++++ SUPPLIED ENTRIES ++++

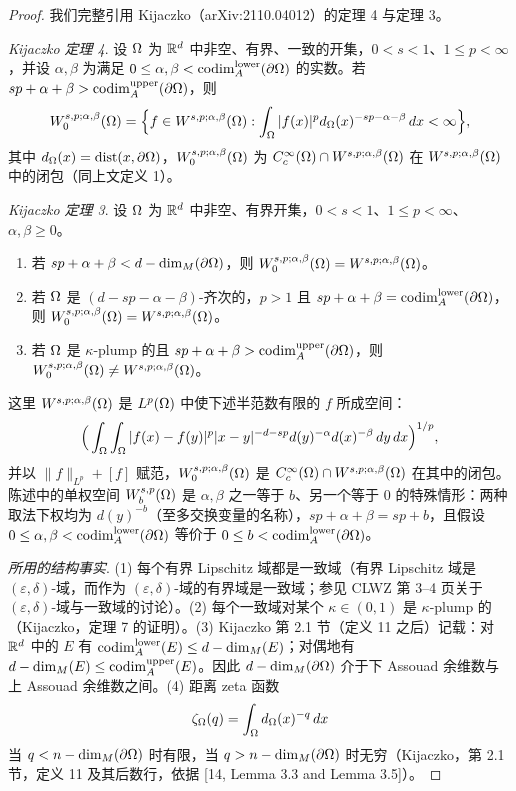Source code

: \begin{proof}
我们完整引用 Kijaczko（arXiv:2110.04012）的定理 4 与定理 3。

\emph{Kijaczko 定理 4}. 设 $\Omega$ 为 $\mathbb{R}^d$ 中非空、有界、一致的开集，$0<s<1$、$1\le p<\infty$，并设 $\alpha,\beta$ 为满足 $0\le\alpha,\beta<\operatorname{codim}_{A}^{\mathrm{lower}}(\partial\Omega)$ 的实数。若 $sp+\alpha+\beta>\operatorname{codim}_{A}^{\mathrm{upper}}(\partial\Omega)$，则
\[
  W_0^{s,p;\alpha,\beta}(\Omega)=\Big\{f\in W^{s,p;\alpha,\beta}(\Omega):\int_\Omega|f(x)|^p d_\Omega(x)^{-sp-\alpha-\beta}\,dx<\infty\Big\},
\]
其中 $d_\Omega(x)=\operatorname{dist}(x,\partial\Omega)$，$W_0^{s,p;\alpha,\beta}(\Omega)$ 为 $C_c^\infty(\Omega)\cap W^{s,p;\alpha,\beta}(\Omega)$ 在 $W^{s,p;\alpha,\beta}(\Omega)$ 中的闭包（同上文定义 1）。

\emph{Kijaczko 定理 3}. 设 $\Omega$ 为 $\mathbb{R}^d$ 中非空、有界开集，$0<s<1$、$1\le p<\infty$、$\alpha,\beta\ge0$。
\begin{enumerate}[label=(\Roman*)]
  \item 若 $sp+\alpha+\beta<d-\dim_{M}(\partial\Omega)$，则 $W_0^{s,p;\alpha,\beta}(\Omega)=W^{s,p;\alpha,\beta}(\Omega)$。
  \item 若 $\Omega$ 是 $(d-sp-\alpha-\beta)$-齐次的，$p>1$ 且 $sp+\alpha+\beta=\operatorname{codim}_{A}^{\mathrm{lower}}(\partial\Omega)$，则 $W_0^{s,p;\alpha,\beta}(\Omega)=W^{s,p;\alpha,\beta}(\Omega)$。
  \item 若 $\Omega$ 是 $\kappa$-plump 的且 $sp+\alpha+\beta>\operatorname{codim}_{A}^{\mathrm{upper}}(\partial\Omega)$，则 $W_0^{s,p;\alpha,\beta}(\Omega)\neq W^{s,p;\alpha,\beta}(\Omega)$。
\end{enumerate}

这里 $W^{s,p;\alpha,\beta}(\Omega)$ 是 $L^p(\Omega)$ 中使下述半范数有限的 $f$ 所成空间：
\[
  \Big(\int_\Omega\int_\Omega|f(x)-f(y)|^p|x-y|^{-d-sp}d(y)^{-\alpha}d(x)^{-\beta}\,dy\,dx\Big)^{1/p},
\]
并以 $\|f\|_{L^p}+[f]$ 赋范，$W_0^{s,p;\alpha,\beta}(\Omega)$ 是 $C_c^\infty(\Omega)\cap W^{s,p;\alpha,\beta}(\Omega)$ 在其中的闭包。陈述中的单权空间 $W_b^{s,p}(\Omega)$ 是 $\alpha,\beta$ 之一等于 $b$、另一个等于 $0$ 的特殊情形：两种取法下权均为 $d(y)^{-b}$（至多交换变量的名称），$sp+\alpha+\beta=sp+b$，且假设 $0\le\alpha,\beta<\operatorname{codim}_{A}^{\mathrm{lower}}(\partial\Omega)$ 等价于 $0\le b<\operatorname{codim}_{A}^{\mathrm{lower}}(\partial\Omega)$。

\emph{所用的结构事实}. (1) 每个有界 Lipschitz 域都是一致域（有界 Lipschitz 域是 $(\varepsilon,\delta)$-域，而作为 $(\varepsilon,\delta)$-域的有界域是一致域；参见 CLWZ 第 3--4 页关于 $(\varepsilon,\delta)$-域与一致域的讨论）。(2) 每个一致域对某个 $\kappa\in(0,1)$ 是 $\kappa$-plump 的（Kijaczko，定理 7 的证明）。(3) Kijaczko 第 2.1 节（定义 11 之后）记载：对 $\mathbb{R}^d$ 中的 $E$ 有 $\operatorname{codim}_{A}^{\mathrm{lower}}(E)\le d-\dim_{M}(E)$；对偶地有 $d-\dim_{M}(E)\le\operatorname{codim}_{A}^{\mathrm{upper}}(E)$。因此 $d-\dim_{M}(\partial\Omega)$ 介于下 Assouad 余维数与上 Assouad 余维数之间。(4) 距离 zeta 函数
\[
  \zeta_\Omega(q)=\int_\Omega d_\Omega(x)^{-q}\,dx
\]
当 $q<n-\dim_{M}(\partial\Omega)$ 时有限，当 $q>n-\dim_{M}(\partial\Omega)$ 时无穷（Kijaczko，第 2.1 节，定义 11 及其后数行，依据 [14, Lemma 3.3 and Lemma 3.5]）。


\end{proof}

++++

Tally the lines in the records above that hold the word "enumerate", and give only that number.

_RESPONSE:_
2